SOURCE DATA:
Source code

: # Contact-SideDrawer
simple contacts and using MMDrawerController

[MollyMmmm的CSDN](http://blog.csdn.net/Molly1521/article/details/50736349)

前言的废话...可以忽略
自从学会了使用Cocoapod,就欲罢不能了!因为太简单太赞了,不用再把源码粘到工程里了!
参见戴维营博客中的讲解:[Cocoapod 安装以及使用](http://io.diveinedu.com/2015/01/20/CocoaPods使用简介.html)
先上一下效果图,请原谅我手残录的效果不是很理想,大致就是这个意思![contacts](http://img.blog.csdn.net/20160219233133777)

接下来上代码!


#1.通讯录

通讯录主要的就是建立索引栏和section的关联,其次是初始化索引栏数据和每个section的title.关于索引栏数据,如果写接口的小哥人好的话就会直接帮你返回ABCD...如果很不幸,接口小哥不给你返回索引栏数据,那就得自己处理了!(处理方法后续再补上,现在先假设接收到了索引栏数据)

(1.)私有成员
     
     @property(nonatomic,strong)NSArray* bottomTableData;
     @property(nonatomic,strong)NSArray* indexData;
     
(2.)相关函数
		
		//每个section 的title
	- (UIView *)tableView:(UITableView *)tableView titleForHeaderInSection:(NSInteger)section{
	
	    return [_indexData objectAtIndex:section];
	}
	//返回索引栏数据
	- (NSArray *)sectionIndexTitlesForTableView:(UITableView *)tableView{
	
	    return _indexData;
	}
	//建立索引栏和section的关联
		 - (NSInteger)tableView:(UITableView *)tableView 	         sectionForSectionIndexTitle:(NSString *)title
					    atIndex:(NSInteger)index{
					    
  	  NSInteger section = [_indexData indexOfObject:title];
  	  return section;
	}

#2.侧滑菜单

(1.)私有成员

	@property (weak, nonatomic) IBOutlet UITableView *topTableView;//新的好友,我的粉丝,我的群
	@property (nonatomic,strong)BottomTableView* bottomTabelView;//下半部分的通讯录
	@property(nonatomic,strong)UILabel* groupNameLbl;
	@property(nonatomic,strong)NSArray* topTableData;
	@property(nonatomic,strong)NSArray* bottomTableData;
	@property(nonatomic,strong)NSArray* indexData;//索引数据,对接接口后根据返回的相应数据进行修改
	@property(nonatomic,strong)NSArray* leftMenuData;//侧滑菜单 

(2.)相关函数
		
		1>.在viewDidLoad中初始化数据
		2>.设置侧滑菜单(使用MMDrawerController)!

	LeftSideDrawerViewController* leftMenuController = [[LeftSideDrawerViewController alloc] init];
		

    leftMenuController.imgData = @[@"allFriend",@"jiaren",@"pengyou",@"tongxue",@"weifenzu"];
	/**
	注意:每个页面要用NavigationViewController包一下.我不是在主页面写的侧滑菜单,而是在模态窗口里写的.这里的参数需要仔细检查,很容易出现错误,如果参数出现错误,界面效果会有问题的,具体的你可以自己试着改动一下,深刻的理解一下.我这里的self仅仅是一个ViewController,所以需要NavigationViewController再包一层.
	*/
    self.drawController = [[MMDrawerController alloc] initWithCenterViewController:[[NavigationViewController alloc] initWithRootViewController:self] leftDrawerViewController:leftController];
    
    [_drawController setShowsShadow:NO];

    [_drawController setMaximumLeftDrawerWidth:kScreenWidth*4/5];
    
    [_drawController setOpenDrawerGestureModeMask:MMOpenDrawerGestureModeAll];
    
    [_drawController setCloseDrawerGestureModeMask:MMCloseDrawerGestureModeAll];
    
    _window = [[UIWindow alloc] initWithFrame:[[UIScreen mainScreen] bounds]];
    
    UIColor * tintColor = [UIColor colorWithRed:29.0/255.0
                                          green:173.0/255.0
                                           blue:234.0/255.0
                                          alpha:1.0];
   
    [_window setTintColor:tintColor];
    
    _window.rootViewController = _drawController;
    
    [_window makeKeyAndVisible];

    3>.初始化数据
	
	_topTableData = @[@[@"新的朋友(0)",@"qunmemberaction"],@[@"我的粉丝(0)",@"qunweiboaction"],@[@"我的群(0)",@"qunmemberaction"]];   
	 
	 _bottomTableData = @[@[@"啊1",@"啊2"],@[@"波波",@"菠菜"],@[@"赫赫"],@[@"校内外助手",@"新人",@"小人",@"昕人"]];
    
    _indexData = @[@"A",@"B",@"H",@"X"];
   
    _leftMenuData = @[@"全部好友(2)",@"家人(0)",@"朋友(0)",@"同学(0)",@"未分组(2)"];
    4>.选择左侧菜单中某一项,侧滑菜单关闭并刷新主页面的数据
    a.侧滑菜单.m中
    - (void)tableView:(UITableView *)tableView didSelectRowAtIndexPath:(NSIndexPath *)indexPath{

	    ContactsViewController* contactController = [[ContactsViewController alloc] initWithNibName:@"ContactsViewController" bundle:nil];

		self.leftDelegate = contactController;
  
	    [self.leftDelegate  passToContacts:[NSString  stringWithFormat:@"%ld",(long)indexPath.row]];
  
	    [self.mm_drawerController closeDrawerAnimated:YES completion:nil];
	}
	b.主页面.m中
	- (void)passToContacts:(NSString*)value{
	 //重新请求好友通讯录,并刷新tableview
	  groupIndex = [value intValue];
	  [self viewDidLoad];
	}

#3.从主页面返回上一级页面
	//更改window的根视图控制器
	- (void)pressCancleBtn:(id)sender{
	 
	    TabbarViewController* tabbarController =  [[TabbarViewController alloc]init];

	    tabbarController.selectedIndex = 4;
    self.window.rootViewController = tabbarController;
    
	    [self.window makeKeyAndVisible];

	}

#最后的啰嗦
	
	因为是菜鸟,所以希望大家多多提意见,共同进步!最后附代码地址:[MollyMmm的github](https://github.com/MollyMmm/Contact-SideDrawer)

YOUR INSTRUCTIONS: Each line in the material with "我的粉丝" in it must be reported.

TASK OUTPUT:
	@property (weak, nonatomic) IBOutlet UITableView *topTableView;//新的好友,我的粉丝,我的群
	_topTableData = @[@[@"新的朋友(0)",@"qunmemberaction"],@[@"我的粉丝(0)",@"qunweiboaction"],@[@"我的群(0)",@"qunmemberaction"]];   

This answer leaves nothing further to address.